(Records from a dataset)
····················

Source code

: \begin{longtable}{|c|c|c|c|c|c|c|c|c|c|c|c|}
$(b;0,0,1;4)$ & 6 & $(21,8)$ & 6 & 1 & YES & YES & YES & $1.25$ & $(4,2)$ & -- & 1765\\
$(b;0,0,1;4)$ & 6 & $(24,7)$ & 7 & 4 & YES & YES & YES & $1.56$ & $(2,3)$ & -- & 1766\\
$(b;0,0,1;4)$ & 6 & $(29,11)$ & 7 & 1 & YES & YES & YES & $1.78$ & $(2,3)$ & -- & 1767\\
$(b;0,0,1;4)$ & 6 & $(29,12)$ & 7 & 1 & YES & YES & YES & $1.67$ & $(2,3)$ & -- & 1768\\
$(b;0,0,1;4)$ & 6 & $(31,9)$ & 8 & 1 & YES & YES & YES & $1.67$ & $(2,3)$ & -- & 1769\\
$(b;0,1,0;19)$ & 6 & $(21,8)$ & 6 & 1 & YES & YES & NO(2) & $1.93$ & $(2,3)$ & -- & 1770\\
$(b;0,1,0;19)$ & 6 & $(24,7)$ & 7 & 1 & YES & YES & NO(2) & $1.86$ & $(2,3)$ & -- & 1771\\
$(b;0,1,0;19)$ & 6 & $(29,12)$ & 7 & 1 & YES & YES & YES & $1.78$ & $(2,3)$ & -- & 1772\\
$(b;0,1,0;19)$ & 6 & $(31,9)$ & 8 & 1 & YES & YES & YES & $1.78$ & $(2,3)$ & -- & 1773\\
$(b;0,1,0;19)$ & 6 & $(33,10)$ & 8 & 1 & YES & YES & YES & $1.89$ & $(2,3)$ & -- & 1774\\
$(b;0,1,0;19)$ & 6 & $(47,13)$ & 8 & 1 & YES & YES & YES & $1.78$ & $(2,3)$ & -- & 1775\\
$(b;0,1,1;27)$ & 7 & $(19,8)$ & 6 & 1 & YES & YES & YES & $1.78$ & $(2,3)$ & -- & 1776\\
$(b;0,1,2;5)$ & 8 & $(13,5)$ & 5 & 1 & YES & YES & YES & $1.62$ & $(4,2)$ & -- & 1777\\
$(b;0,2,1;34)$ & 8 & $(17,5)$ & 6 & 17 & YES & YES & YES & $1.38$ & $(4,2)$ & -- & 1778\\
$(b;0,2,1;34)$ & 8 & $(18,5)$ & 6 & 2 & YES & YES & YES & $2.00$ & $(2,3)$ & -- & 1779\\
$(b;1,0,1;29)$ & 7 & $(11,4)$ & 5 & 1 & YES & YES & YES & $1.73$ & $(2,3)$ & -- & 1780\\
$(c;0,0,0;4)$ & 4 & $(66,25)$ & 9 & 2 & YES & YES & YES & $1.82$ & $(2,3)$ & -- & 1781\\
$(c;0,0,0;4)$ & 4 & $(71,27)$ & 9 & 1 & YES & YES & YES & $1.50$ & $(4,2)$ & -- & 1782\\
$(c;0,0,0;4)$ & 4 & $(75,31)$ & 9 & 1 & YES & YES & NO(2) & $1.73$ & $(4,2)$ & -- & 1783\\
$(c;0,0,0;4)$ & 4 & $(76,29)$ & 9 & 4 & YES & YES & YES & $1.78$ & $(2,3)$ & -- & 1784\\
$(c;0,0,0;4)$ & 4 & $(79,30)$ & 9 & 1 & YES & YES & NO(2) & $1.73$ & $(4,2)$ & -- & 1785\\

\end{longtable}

····················

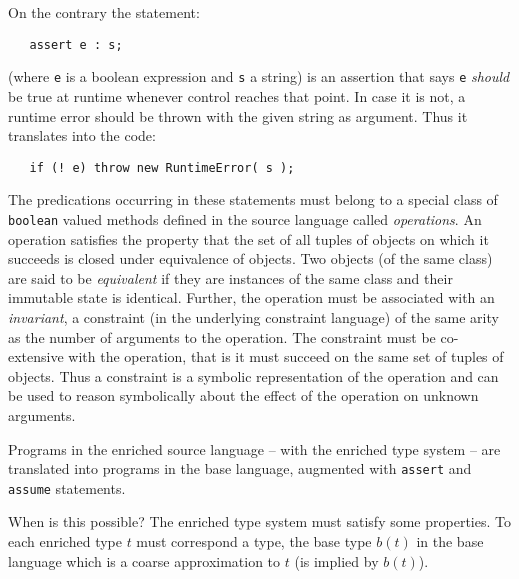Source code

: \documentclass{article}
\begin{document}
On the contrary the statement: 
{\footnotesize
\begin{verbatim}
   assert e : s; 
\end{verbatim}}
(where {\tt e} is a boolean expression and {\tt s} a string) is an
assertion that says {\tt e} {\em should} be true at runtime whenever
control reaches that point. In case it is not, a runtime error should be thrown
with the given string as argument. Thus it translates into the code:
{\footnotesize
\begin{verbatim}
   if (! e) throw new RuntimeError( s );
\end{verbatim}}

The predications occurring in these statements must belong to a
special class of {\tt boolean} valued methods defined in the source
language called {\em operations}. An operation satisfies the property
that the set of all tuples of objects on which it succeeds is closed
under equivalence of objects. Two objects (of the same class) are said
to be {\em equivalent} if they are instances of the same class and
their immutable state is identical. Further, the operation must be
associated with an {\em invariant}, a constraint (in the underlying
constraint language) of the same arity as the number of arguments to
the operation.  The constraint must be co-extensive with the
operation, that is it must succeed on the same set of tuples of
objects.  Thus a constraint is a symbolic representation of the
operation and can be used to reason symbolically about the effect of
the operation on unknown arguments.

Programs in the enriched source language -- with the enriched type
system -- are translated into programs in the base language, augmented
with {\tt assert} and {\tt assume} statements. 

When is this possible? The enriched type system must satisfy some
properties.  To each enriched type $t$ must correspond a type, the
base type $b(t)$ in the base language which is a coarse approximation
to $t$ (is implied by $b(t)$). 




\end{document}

····················

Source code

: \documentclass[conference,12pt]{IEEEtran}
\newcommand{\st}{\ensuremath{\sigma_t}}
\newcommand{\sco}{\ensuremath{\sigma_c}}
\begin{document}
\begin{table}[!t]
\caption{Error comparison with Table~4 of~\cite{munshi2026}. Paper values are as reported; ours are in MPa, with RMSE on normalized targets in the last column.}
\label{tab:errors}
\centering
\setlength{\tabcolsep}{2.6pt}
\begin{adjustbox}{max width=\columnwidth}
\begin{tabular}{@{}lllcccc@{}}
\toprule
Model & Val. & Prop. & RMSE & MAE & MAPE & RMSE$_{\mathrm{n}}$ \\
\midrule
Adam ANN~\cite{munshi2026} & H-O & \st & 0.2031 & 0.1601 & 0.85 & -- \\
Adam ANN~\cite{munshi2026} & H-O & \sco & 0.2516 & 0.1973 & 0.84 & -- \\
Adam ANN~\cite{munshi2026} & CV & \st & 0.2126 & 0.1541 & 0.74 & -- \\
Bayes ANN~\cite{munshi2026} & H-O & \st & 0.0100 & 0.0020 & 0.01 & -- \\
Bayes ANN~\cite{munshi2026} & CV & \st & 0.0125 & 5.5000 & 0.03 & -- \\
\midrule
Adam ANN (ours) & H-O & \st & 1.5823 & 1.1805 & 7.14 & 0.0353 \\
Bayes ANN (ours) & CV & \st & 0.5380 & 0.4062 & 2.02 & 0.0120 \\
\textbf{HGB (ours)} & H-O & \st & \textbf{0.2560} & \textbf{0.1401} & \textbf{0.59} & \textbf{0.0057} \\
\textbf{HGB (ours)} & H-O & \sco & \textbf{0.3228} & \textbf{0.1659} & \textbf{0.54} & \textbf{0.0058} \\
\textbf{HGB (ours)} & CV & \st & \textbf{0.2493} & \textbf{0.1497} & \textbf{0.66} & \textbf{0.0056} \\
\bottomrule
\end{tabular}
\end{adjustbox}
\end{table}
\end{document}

····················

▶ [EXERCISE DETAILS]:
Examine the data above and state how many of its lines contain the word "that", with no further remarks.

▶ [EXERCISE SOLUTION]:
4